Flamenco guitar is the virtuosic, rhythmic, and highly expressive guitar tradition at the heart of flamenco music from Andalusia, Spain. Unlike the concert-oriented classical guitar, flamenco guitar is inseparable from cante (song) and baile (dance); its core purpose is to drive compás (the cyclic rhythmic structure), color the harmony of the cante, punctuate the dancer’s steps, and deliver brilliant solo falsetas (melodic variations).
The style is defined by percussive right-hand techniques (rasgueado, golpe, alzapúa), machine‑gun picado scales, distinctive tremolo (p‑i‑a‑m‑i), and a lyrical, melismatic approach to melody. Harmonically it leans on the Spanish/Phrygian sound and the Andalusian cadence (iv–III–II–I in Phrygian), generating a tension that can be austere, dramatic, jubilant, or hypnotic across different palos (forms) such as soleá, bulería, alegrías, tangos, and seguiriya.
As both an accompanying art and a solo concert language, flamenco guitar has evolved from intimate cafés cantantes to concert halls and global stages, influencing world guitar playing while retaining its deep Andalusian identity.
Flamenco guitar crystallized in Andalusia as the six‑string Spanish guitar became the main accompanist of cante and baile. In cafés cantantes of the 1850s–1890s, guitarists refined techniques to project rhythm (compás) and answer the singer and dancer. The language drew on Andalusian folk practices, cante jondo aesthetics, Moorish/Andalusian classical echoes, and Romani performance traditions.
Ramón Montoya helped establish flamenco guitar as a solo concert instrument, systematizing falsetas, extending harmonic color, and elevating technique. Niño Ricardo and Sabicas codified right‑hand power (rasgueados, picado, alzapúa) and a repertoire that balanced accompaniment mastery with dazzling solos.
Postwar recordings spread flamenco worldwide. Paco de Lucía revolutionized the idiom by expanding harmony, rhythmic complexity, and ensemble formats, collaborating with jazz musicians and redefining guitar tone and articulation. Manolo Sanlúcar further formalized large‑scale forms and orchestral thinking. The guitar became a sophisticated concert voice without severing ties to cante and baile.

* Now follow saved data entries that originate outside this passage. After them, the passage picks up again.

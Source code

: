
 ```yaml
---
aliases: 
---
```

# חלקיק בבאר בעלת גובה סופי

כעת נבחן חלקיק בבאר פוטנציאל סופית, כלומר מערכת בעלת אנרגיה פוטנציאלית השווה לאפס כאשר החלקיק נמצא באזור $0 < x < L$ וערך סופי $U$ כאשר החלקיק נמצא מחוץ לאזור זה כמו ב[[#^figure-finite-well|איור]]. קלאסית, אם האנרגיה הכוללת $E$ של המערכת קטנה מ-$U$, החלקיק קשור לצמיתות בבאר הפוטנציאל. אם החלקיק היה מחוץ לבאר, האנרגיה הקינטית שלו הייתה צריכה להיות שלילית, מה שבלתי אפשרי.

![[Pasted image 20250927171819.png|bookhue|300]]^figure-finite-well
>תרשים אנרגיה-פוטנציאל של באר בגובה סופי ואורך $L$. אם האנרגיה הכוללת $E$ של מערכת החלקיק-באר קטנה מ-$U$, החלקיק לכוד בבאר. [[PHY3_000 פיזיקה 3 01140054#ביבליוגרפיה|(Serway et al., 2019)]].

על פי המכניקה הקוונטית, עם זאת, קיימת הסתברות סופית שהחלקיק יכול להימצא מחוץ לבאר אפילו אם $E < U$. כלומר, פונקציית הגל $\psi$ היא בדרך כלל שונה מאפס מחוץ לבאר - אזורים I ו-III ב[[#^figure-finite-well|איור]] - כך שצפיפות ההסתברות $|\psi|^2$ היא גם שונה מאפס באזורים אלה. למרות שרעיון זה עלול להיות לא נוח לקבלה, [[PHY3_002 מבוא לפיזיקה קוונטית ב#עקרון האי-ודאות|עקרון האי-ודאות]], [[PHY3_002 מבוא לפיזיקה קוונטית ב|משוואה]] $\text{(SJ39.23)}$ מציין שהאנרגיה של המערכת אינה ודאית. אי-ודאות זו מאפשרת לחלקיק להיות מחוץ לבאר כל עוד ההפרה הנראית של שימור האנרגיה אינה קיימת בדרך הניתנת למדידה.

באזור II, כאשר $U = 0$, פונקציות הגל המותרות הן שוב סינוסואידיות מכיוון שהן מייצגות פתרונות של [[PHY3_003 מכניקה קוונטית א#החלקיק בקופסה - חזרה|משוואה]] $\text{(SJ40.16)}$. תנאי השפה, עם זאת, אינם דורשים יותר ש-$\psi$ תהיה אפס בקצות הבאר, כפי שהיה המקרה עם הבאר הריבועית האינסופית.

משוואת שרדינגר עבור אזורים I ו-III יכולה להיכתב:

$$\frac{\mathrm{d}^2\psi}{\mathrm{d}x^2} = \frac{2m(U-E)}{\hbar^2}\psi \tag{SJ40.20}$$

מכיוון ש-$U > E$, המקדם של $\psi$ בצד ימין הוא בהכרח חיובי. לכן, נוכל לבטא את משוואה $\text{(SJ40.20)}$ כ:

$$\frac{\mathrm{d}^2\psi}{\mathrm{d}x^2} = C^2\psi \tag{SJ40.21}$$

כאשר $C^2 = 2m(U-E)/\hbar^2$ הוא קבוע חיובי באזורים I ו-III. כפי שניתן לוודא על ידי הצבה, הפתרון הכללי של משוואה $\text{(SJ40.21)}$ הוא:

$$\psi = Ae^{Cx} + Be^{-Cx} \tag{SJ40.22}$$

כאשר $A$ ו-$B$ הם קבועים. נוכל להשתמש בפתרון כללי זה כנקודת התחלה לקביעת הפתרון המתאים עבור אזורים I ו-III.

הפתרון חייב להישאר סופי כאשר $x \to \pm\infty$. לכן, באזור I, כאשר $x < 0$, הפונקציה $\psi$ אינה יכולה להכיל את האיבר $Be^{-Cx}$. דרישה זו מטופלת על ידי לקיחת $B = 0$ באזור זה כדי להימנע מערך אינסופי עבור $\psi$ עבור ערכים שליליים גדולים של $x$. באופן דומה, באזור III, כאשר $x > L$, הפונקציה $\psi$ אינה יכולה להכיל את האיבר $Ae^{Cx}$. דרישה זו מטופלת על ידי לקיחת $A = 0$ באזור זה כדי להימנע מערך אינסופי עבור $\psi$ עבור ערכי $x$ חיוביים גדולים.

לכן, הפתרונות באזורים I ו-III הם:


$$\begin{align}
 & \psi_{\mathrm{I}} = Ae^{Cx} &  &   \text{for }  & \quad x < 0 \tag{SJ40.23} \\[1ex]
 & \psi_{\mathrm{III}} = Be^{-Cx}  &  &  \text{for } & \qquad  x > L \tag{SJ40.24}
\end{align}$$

Tomatito, Vicente Amigo, Gerardo Núñez, Rafael Riqueni, and others have balanced deep traditional compás with lyrical modern harmony, world‑music textures, and jazz interplay. Education, method books, and global students have standardized technique, while nuevo flamenco, flamenco‑jazz, and crossovers (rock andaluz, rumba catalana) demonstrate the guitar’s ongoing influence.